** TASK GOAL **
Images do not belong in the copy. Set down all the entries exactly.

(Source texts of formatted documents)
------------------------------------------------------------------------

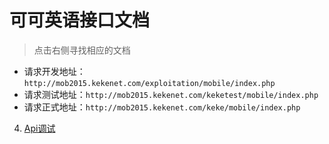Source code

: # 可可英语接口文档


> 点击右侧寻找相应的文档

- 请求开发地址：`http://mob2015.kekenet.com/exploitation/mobile/index.php`
- 请求测试地址：`http://mob2015.kekenet.com/keketest/mobile/index.php`
- 请求正式地址：`http://mob2015.kekenet.com/keke/mobile/index.php`
4.   
	[Api调试](http://apistore.baidu.com/astore/toolshttpproxy.html)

------------------------------------------------------------------------

** RESULT FOR THIS EXERCISE **
Source code

: # 可可英语接口文档


> 点击右侧寻找相应的文档

- 请求开发地址：`http://mob2015.kekenet.com/exploitation/mobile/index.php`
- 请求测试地址：`http://mob2015.kekenet.com/keketest/mobile/index.php`
- 请求正式地址：`http://mob2015.kekenet.com/keke/mobile/index.php`
4.   
	[Api调试](http://apistore.baidu.com/astore/toolshttpproxy.html)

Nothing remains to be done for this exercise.